Jennifer started off the course by providing some useful characteristics of a Database Management System (‘DBMS’):
“Efficient, reliable, , convenient and safe multi-user storage of and access to massive amounts of persistent data”
- Massive scale – Jennifer talked about databases with the potential for terabytes of data.
- Persistent – The database always outlives the programme that will operate on its data.
- Safe – Power or hardware failures for examples shouldn’t affect the database.
- Multi-user – Jennifer talked about concurrency control in this respect.
- Convenient – The convenience of DBMS comes for a large part from ‘physical data independence’, i.e. operations on the data are independent of the way in which the data is laid out.
- Efficient – This relates to database performance, e.g. thousands of queries/updates per second.
- Reliable – Jennifer pointed out that with databases 99.999999% up-time is critical.
Jennifer then went on to break down the structure of a database into to its most basic elements, something which I actually found quite helpful:
- Database is a set of named relations (or tables)
- Each relation has a set of named attributes (or columns)
- Each tuple (or row) has a value for each attribute
- Each attribute has a type (or domain)
- A database schema is a structural description of relations in a database
- An instance contains the actual contents at a given point in time
- “Null” is a special value for “unknown” or “undefined”

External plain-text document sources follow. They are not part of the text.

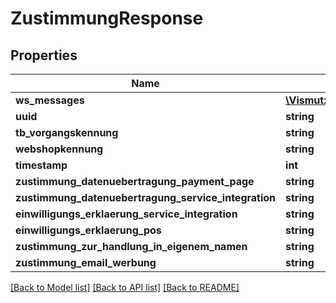 # ZustimmungResponse

## Properties
Name | Type | Description | Notes
------------ | ------------- | ------------- | -------------
**ws_messages** | [**\Vismutx\EasycreditApiPhp\Model\WsMessages**](WsMessages.md) |  | 
**uuid** | **string** |  | [optional] 
**tb_vorgangskennung** | **string** |  | [optional] 
**webshopkennung** | **string** |  | [optional] 
**timestamp** | **int** |  | [optional] 
**zustimmung_datenuebertragung_payment_page** | **string** |  | [optional] 
**zustimmung_datenuebertragung_service_integration** | **string** |  | [optional] 
**einwilligungs_erklaerung_service_integration** | **string** |  | [optional] 
**einwilligungs_erklaerung_pos** | **string** |  | [optional] 
**zustimmung_zur_handlung_in_eigenem_namen** | **string** |  | [optional] 
**zustimmung_email_werbung** | **string** |  | [optional] 

[[Back to Model list]](../README.md#documentation-for-models) [[Back to API list]](../README.md#documentation-for-api-endpoints) [[Back to README]](../README.md)


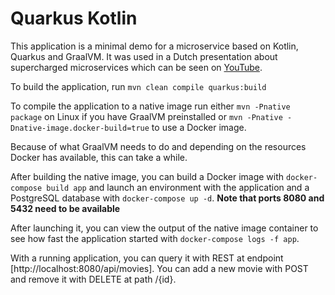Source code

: # Quarkus Kotlin

This application is a minimal demo for a microservice based on
Kotlin, Quarkus and GraalVM. It was used in a Dutch presentation about
supercharged microservices which can be seen on [YouTube](https://www.youtube.com/watch?v=i2qVuVx5QGU).

To build the application, run `mvn clean compile quarkus:build`

To compile the application to a native image run either
`mvn -Pnative package` on Linux if you have GraalVM preinstalled or 
`mvn -Pnative -Dnative-image.docker-build=true` to use a Docker image.

Because of what GraalVM needs to do and depending on the resources Docker
has available, this can take a while.

After building the native image, you can build a Docker image with
`docker-compose build app` and launch an environment with the application
and a PostgreSQL database with `docker-compose up -d`. 
**Note that ports 8080 and 5432 need to be available**

After launching it, you can view the output of the native image container
to see how fast the application started with `docker-compose logs -f app`. 

With a running application, you can query it with REST at endpoint
[http://localhost:8080/api/movies]. You can add a new movie with POST
and remove it with DELETE at path /{id}.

- A key is an attribute whose value is unique in each tuple (e.g. a student ID) or a set of attributes whose combined values are unique
- Having unique keys helps to (1) identify specific tuples (columns) (2) fast indexing of the database and (3) refers to tuples of another key
In the session, Jennifer gave a first flavour of how to create relations (table) in SQL, which is commonly used database programming language. I found below example which Jennifer gave to be very helpful:
Create Table Student (ID, name, GPA, photo)
Create Table College (name string*, state char*, enrolment integer*) * These are all attribute types
She then went on to talk a bit about querying relational databases, outlining common steps in creating and using a (relational) database:
- Design schema – Create a schema which describes the relations within a database, using a Data Definition Language (‘DDL’)
- “Bulk load” initial data – Load the initial data into the database
- Repeat – Execute queries and modifications
Jennifer then finished off by giving an example of a SQL query that returns the follow relation: “IDs of students with GPA > 3.7 applying to Stanford”. In SQL this query would look something like this:
Select Student ID
From Student, Apply
Where Student ID = Apply ID
And GPA > 3.7 and college = ‘Stanford”
Main learning point: I’ve clearly got my work cut out for me, but I felt that this first mini-course on relational data models and databases was incredibly helpful and easy to understand. I’m hoping I can build on these first foundations and understand more about how to best structure SQL queries and interpret the relations that these queries return.
2 responses to “Learning about relational data models and databases”
Eight nines reliability is just not possible. That allows only a third of a second of downtime per year. Even with triple-redundant everything, a network connection failover will take more than that (and increasing the sensitivity of any tripwires will not help, as it would introduce spurious flickering failovers).